Marcel Winatschek

Converse and Sneakersnstuff Do Camo Two Ways

There’s something interesting happening when you take a military pattern that’s spent decades washing into fashion and paint it lavender. The new One Star collaboration between Converse and Sneakersnstuff comes in two colorways—a pretty standard tan and brown, and then this pale purple thing that should look ridiculous but somehow doesn’t. Camo stopped being about hiding a long time ago. Now it’s just a texture, a visual language, something that reads as intentional rather than evasive.

The pattern itself got designed in the sixties, expensive and elaborate, by people who actually needed to disappear into jungles. That specificity—all those organic curves calibrated for a particular landscape—is why it still works decades later. It’s not abstract enough to be decorative and not literal enough to feel dated. Just a system of shapes that registers as both order and chaos depending on how your eye lands on it.

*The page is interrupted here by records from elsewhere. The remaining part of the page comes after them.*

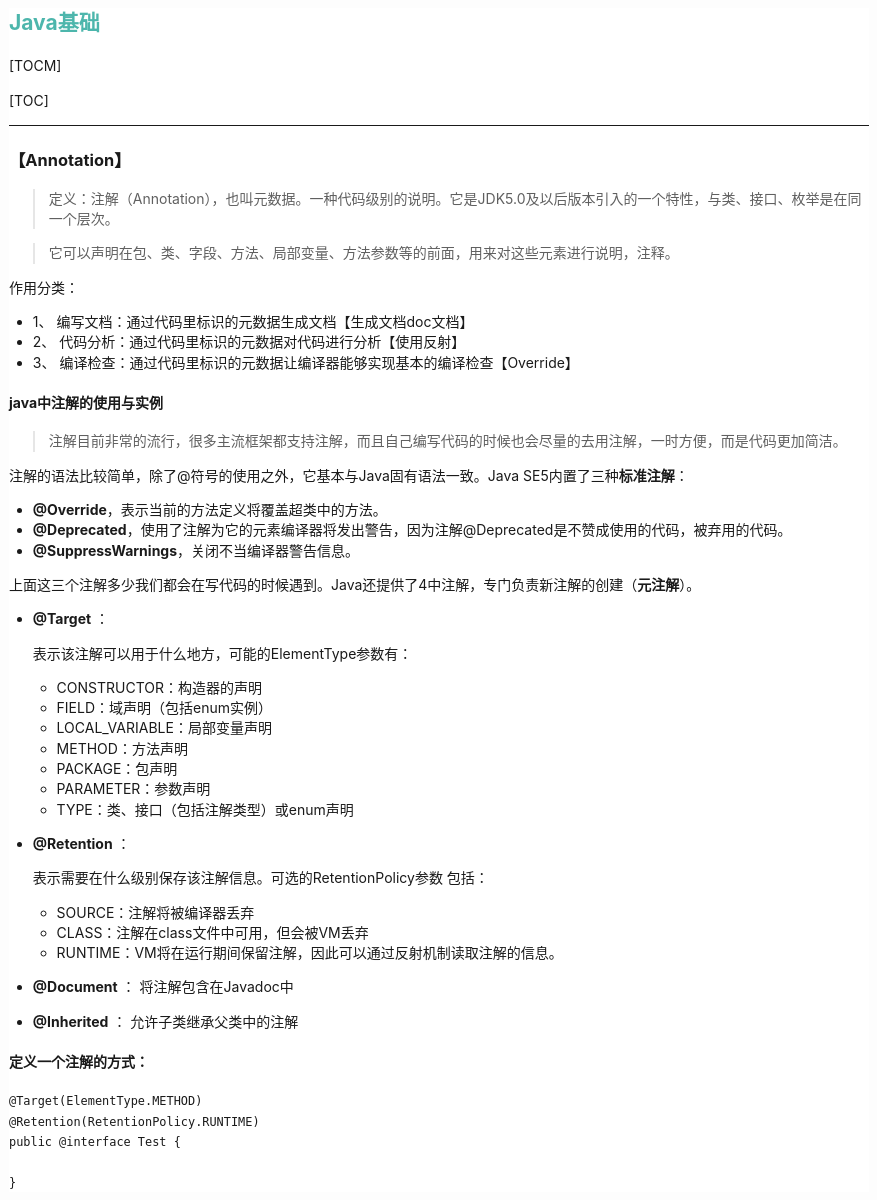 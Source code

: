 <h2 style="color:#4db6ac !important" >Java基础</h2>

[TOCM]

[TOC]

---

### 【Annotation】

> 定义：注解（Annotation），也叫元数据。一种代码级别的说明。它是JDK5.0及以后版本引入的一个特性，与类、接口、枚举是在同一个层次。

> 它可以声明在包、类、字段、方法、局部变量、方法参数等的前面，用来对这些元素进行说明，注释。

作用分类：

- 1、 编写文档：通过代码里标识的元数据生成文档【生成文档doc文档】
- 2、 代码分析：通过代码里标识的元数据对代码进行分析【使用反射】
- 3、 编译检查：通过代码里标识的元数据让编译器能够实现基本的编译检查【Override】

#### java中注解的使用与实例

> 注解目前非常的流行，很多主流框架都支持注解，而且自己编写代码的时候也会尽量的去用注解，一时方便，而是代码更加简洁。

注解的语法比较简单，除了@符号的使用之外，它基本与Java固有语法一致。Java SE5内置了三种**标准注解**：

- **@Override**，表示当前的方法定义将覆盖超类中的方法。
- **@Deprecated**，使用了注解为它的元素编译器将发出警告，因为注解@Deprecated是不赞成使用的代码，被弃用的代码。
- **@SuppressWarnings**，关闭不当编译器警告信息。

上面这三个注解多少我们都会在写代码的时候遇到。Java还提供了4中注解，专门负责新注解的创建（**元注解**）。

- **@Target** ：
    
    表示该注解可以用于什么地方，可能的ElementType参数有：
    - CONSTRUCTOR：构造器的声明
    - FIELD：域声明（包括enum实例）
    - LOCAL_VARIABLE：局部变量声明
    - METHOD：方法声明
    - PACKAGE：包声明
    - PARAMETER：参数声明
    - TYPE：类、接口（包括注解类型）或enum声明

- **@Retention** ：
    
    表示需要在什么级别保存该注解信息。可选的RetentionPolicy参数    包括：
    - SOURCE：注解将被编译器丢弃
    - CLASS：注解在class文件中可用，但会被VM丢弃
    - RUNTIME：VM将在运行期间保留注解，因此可以通过反射机制读取注解的信息。
    
- **@Document** ：
    将注解包含在Javadoc中
- **@Inherited** ：
    允许子类继承父类中的注解

####  定义一个注解的方式：

```
@Target(ElementType.METHOD)
@Retention(RetentionPolicy.RUNTIME)
public @interface Test {
    
}
```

On the One Star it works because the shoe is already so minimal. There’s no competing visual language here, no branding that fights it. Just the pattern and the shape. The brown version is what you’d expect—understated, practical looking, the path of least resistance. The lavender pulls a small trick, just enough color shift to make you look twice at what should be a familiar thing. It’s the kind of choice that feels like someone actually thinking about the shoe rather than just printing the same pattern everyone else already did.

I don’t have a deep investment in sneaker collabs one way or another. Most of them feel obligatory, another pattern on another silhouette. But this one has the feeling of restraint, which is rarer than it should be. Not trying to save the shoe or change it, just offering it a different texture and letting that be enough.